You can just use git on your local machine, but using a remote repository such as GitHub enables efficient collaboration with other team members.

Now, let’s take a look at how we can use git and GitHub to contribute to Weaviate.

Report an issue

GitHub allows creation and tracking of “issues”. These are typically used to manage bugs or feature requests. To create an “issue” on GitHub, go to the the issue tab in the relevant repository, and click “New issue.”

new issue

There are several templates available, such as documentation feedback, and bug reporting. If you want to create your own custom issue, go to the bottom left of the issue list box and click “Open a blank issue.”

issue templates

Example: Create a new issue

create a new issue

Fill out each field based on the questions and guidance provided.

Work with a fork

To work on a Weaviate repository, we recommend that you fork it first and then work on it.

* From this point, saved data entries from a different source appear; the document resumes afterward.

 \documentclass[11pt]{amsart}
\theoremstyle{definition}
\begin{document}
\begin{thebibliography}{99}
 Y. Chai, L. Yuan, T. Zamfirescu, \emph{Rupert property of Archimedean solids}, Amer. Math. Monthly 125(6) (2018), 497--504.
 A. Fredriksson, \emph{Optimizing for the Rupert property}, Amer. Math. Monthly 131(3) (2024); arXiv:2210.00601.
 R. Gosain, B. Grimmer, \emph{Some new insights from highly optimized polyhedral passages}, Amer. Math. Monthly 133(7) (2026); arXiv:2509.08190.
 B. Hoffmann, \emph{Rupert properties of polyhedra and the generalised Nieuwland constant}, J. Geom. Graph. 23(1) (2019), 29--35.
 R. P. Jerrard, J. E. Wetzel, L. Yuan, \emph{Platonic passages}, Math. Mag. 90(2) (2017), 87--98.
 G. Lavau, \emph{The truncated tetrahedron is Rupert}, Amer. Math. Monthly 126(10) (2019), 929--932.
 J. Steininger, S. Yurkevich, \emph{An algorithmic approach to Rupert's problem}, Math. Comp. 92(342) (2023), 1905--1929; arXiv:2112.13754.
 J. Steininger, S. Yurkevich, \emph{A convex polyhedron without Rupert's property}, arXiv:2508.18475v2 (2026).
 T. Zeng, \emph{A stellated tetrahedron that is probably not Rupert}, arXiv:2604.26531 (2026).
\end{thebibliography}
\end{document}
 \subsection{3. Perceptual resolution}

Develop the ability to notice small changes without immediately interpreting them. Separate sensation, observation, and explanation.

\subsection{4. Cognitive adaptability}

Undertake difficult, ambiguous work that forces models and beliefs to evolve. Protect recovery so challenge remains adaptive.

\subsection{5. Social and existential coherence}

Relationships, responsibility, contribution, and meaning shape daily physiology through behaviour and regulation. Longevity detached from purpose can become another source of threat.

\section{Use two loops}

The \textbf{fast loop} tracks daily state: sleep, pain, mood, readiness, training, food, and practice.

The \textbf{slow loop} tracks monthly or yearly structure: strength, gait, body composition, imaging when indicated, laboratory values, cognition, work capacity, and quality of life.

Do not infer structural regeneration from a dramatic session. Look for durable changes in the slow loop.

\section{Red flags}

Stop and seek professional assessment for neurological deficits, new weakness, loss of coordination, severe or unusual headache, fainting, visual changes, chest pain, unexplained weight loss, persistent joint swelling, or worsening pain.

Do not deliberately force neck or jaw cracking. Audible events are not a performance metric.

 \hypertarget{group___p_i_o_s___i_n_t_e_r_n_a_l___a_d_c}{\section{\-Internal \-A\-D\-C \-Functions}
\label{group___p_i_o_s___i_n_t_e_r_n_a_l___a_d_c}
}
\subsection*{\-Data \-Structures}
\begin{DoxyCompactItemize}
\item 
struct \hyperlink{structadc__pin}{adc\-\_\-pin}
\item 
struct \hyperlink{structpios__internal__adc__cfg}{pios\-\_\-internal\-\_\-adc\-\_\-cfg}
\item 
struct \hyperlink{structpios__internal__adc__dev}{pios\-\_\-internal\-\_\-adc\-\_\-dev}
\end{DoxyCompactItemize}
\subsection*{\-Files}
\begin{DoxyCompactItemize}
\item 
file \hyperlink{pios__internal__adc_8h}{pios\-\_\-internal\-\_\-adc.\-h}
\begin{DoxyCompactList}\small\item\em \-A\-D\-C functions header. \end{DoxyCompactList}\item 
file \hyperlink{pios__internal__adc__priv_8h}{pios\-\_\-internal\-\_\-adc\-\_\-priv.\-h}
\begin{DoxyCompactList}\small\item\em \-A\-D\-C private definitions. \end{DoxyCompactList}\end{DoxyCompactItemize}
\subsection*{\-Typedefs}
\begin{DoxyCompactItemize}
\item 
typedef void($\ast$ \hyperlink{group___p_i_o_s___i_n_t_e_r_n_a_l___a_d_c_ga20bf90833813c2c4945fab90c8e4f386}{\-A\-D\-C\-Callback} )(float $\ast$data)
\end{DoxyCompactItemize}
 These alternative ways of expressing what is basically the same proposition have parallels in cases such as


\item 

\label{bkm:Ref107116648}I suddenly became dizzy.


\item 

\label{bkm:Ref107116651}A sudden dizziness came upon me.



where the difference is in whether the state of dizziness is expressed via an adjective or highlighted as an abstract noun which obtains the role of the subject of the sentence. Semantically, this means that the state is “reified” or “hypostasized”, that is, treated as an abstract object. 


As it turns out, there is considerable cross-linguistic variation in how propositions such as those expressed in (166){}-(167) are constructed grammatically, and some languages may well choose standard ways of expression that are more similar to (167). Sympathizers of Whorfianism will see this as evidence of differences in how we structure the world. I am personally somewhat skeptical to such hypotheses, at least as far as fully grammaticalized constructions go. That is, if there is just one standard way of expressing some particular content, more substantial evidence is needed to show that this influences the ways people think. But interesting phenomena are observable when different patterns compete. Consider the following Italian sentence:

A fork is your own copy of someone else’s repository. Forks let you make changes to a project without affecting the original repository. You can fetch updates from or submit changes to the original repository with pull requests.

Fork the repository

  • To create a fork, go to the relevant GitHub repository and click the Fork button. This will create a copy of the repository (i.e. a fork) under your account.

fork repo

The original repository is typically called the “upstream” repo.

Make (clone) a local copy

  • Now we need to clone your new repo. This will place a local copy of the repository on your machine so that you can make changes. Go to GitHub, and copy the URI of the repository.

clone repo

Using this URI, type into your shell:

git clone git@github.com:<USERNAME>/weaviate.git

Where git@github.com:<USERNAME>/weaviate.git is the URI you copied.

Note: (“weaviate” is used as the example repo. Make sure to cite the particular repository you are contributing to (for example, “weaviate-io”)

After cloning the repository from GitHub, use the change directory command to navigate to the cloned folder.

cd weaviate

Now you have a complete local copy of the repository! Here are some tips now on how to go about making changes to the repository, so that you can (hopefully) get them incorporated.

Create a new branch to work on

Do not change files on a main branch, even if it is on your fork.

It’s best practice to create a new branch for each set of changes such as a new feature or bugfix. The reason is that it isolates each set of changes from the main branch so that each Pull Request can also be evaluated and managed independently.

Create a new branch with a simple informative name. For example:

  • For enhancements use feature/issue# or feature/nameOfFeature
  • For bugs use bug/issue# or bug/nameOfBug

To work with a new branch you can run either

git branch feature/newPage      #create a new branch
git checkout feature/newPage    #checkout on created branch

Or

git checkout -b feature/newPage  

Note:

  • checkout will switch to the newly created branch.
  • -b will create a new branch if the branch doesn’t already exist

This will create a new branch and move to it. Now, start hacking away and making any modifications you want.

Check git status

After you’ve fixed the issue and tested it (Tests are critical! Never submit a change that hasn’t been tested), you can keep track of your progress using this command:

git status

This will show you which files are currently being modified and which branch you’re working on.

Create a Pull Request

A few considerations must be made before submitting a Pull Request. Your Pull Request will be merged more quickly if your branch is cleaned up.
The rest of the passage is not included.